“ASSE applauds OSHA for its leadership in undertaking this effort,” Garman said. “We agree with much of what has been proposed and urge that a final rule be promulgated as soon as possible. Our members, many [of whom] already [are] working to harmonize their employers’ efforts to comply with OSHA and international hazard communication requirements, tell us their employers will, in the long term, benefit from the greater competitiveness in a global marketplace that harmonized hazard communications will bring. It will also provide uniformity and increased worker safety and health.”
Garman said one area of concern was the issue of CB and urged that it be included in the standard. According to the National Institute of Occupational Safety and Health (NIOSH), CB is a technique used to guide the assessment and management of workplace risks. It is a generic technique that determines a control measure (for example dilution ventilation, engineering controls, containment, etc.) based on a range or “band” of hazards (such as skin/eye irritant, very toxic, carcinogenic, etc.) and exposures (small, medium, large exposure).

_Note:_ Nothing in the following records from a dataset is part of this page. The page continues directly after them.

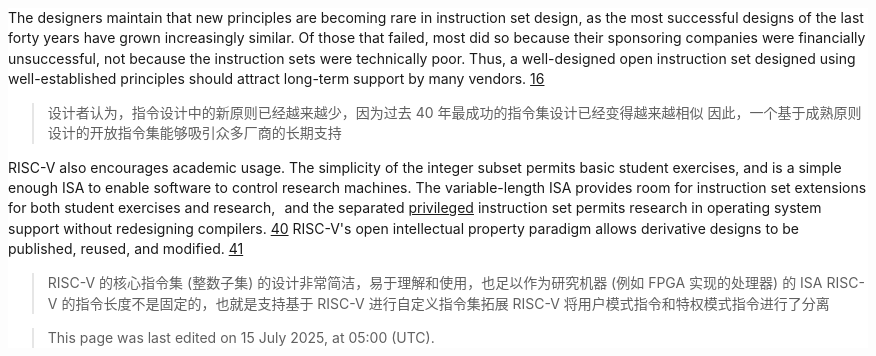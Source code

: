 The designers maintain that new principles are becoming rare in instruction set design, as the most successful designs of the last forty years have grown increasingly similar. Of those that failed, most did so because their sponsoring companies were financially unsuccessful, not because the instruction sets were technically poor. Thus, a well-designed open instruction set designed using well-established principles should attract long-term support by many vendors. [16](https://en.wikipedia.org/wiki/RISC-V#cite_note-isasbfree-19)
>  设计者认为，指令设计中的新原则已经越来越少，因为过去 40 年最成功的指令集设计已经变得越来越相似
>  因此，一个基于成熟原则设计的开放指令集能够吸引众多厂商的长期支持

RISC-V also encourages academic usage. The simplicity of the integer subset permits basic student exercises, and is a simple enough ISA to enable software to control research machines. The variable-length ISA provides room for instruction set extensions for both student exercises and research,   and the separated [privileged](https://en.wikipedia.org/wiki/Privilege_\(computing\) "Privilege (computing)") instruction set permits research in operating system support without redesigning compilers. [40](https://en.wikipedia.org/wiki/RISC-V#cite_note-priv-isa-43) RISC-V's open intellectual property paradigm allows derivative designs to be published, reused, and modified. [41](https://en.wikipedia.org/wiki/RISC-V#cite_note-isa2.1-44)
>  RISC-V 的核心指令集 (整数子集) 的设计非常简洁，易于理解和使用，也足以作为研究机器 (例如 FPGA 实现的处理器) 的 ISA
>  RISC-V 的指令长度不是固定的，也就是支持基于 RISC-V 进行自定义指令集拓展
>  RISC-V 将用户模式指令和特权模式指令进行了分离

>  This page was last edited on 15 July 2025, at 05:00 (UTC).


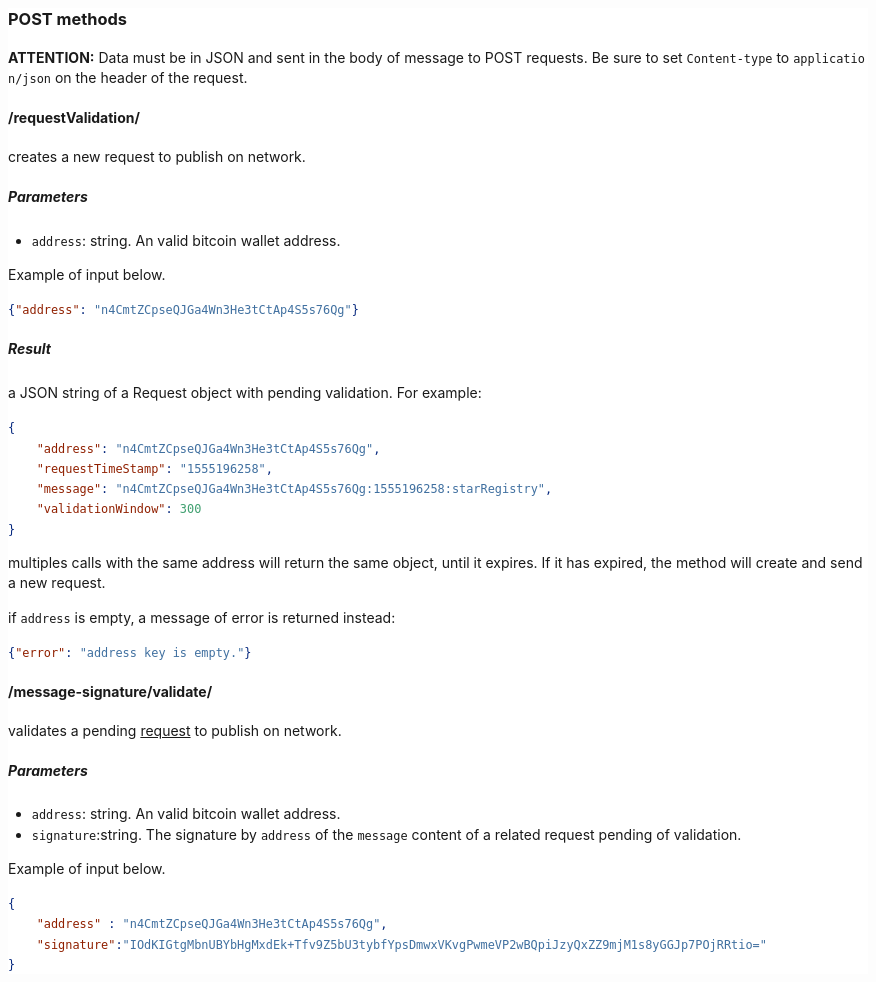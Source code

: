 ### POST methods

**ATTENTION:** Data must be in JSON and sent in the body of message to POST requests. Be sure to set ```Content-type``` to ```application/json``` on the header of the request.

#### /requestValidation/

creates a new request to publish on network.

##### Parameters

- ```address```: string. An valid bitcoin wallet address.

Example of input below.

```json
{"address": "n4CmtZCpseQJGa4Wn3He3tCtAp4S5s76Qg"}
```

##### Result

a JSON string of a Request object with pending validation. For example:

```json
{
    "address": "n4CmtZCpseQJGa4Wn3He3tCtAp4S5s76Qg",
    "requestTimeStamp": "1555196258",
    "message": "n4CmtZCpseQJGa4Wn3He3tCtAp4S5s76Qg:1555196258:starRegistry",
    "validationWindow": 300
}
```

multiples calls with the same address will return the same object, until it expires. If it has expired, the method will create and send a new request.

if ```address``` is empty, a message of error is returned instead:

```json
{"error": "address key is empty."}
```

#### /message-signature/validate/

validates a pending [request](./README.md#/requestValidation/) to publish on network.

##### Parameters

- ```address```: string. An valid bitcoin wallet address.
- ```signature```:string. The signature by ```address``` of the ```message``` content of a related request pending of validation.

Example of input below.

```json
{
    "address" : "n4CmtZCpseQJGa4Wn3He3tCtAp4S5s76Qg",
    "signature":"IOdKIGtgMbnUBYbHgMxdEk+Tfv9Z5bU3tybfYpsDmwxVKvgPwmeVP2wBQpiJzyQxZZ9mjM1s8yGGJp7POjRRtio="
}
```
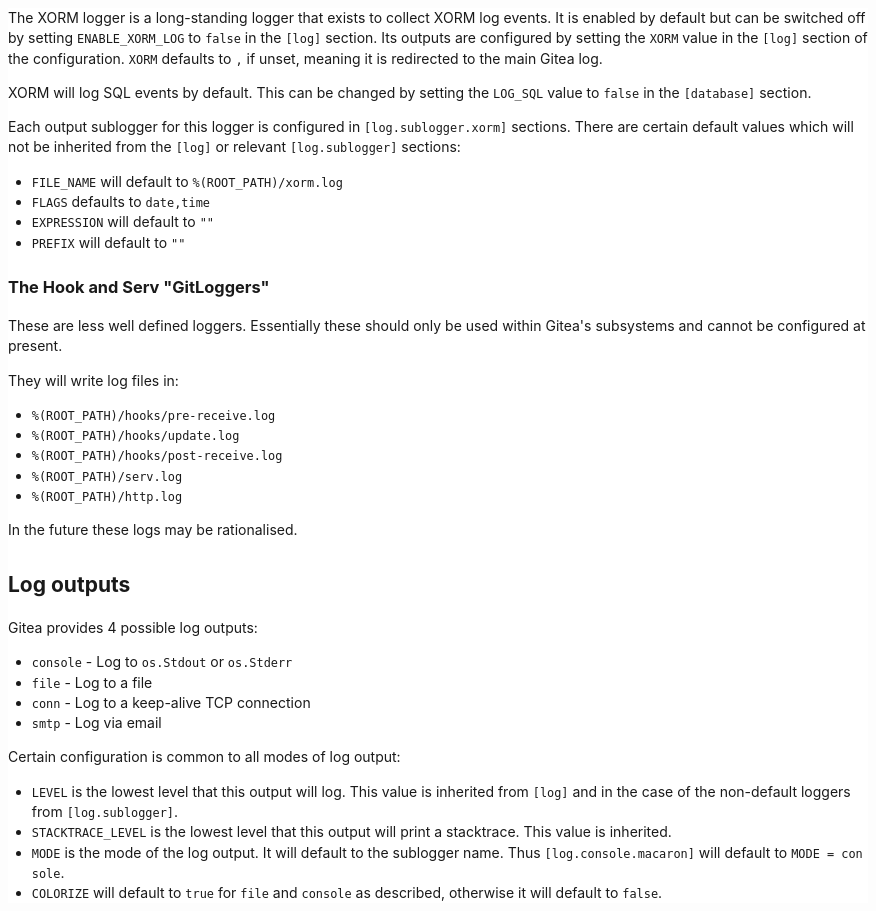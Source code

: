 The XORM logger is a long-standing logger that exists to collect XORM
log events. It is enabled by default but can be switched off by setting
`ENABLE_XORM_LOG` to `false` in the `[log]` section. Its outputs are
configured by setting the `XORM` value in the `[log]` section of the
configuration. `XORM` defaults to `,` if unset, meaning it is redirected
to the main Gitea log.

XORM will log SQL events by default. This can be changed by setting
the `LOG_SQL` value to `false` in the `[database]` section.

Each output sublogger for this logger is configured in
`[log.sublogger.xorm]` sections. There are certain default values
which will not be inherited from the `[log]` or relevant
`[log.sublogger]` sections:

* `FILE_NAME` will default to `%(ROOT_PATH)/xorm.log`
* `FLAGS` defaults to `date,time`
* `EXPRESSION` will default to `""`
* `PREFIX` will default to `""`

### The Hook and Serv "GitLoggers"

These are less well defined loggers. Essentially these should only be
used within Gitea's subsystems and cannot be configured at present.

They will write log files in:

* `%(ROOT_PATH)/hooks/pre-receive.log`
* `%(ROOT_PATH)/hooks/update.log`
* `%(ROOT_PATH)/hooks/post-receive.log`
* `%(ROOT_PATH)/serv.log`
* `%(ROOT_PATH)/http.log`

In the future these logs may be rationalised.

## Log outputs

Gitea provides 4 possible log outputs:

* `console` - Log to `os.Stdout` or `os.Stderr`
* `file` - Log to a file
* `conn` - Log to a keep-alive TCP connection
* `smtp` - Log via email

Certain configuration is common to all modes of log output:

* `LEVEL` is the lowest level that this output will log. This value
is inherited from `[log]` and in the case of the non-default loggers
from `[log.sublogger]`.
* `STACKTRACE_LEVEL` is the lowest level that this output will print
a stacktrace. This value is inherited.
* `MODE` is the mode of the log output. It will default to the sublogger
name. Thus `[log.console.macaron]` will default to `MODE = console`.
* `COLORIZE` will default to `true` for `file` and `console` as
described, otherwise it will default to `false`.
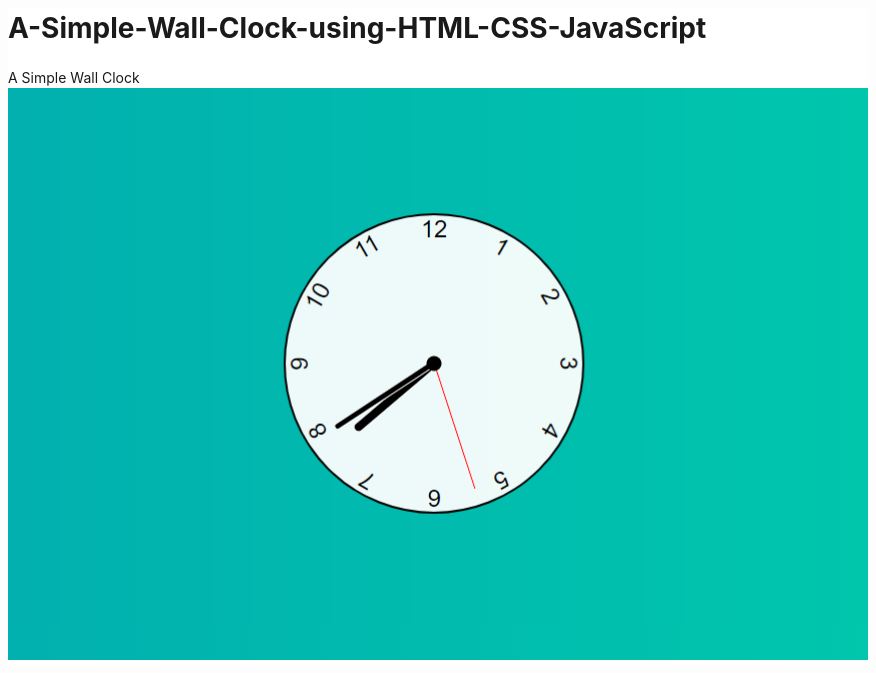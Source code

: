 # A-Simple-Wall-Clock-using-HTML-CSS-JavaScript
A Simple Wall Clock
<img src="Sample output.PNG" width="100%" height="auto">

It is an approach that is based on two pillars; the fact that there are a limited number of control approaches, and that many problems have been met and solved before. CB uses the solutions that experts have developed previously to control occupational chemical exposures, and suggesting them to other tasks with similar exposure situations. It is an approach that focuses resources on exposure controls and describes how strictly a risk needs to be managed. NIOSH notes that it considers CB a potentially useful tool for small businesses.
“The hazcom standard now is largely a paper exercise that causes employers to focus on written programs, labels, and training. It requires employers to provide a system, but one that results in employees looking only at the MSDS of single materials without any understanding of the larger system,” Garman said. “So, the employee makes decisions with little guidance on how to consider classifying hazards, scale of use, ability of materials to become airborne, or controls like PPE and mechanical ventilation.”
Garman noted that ASSE members already are using CB to help employers develop hazard communications, especially employers who are operating internationally. He said ASSE is concerned that OSHA could face a need to revise the standard to incorporate control banding late in the process if they do not do it now. Garman also discussed other issues involving the ruling in his testimony and noted that ASSE and it members were available at all times to assist in the next steps of revising the standard.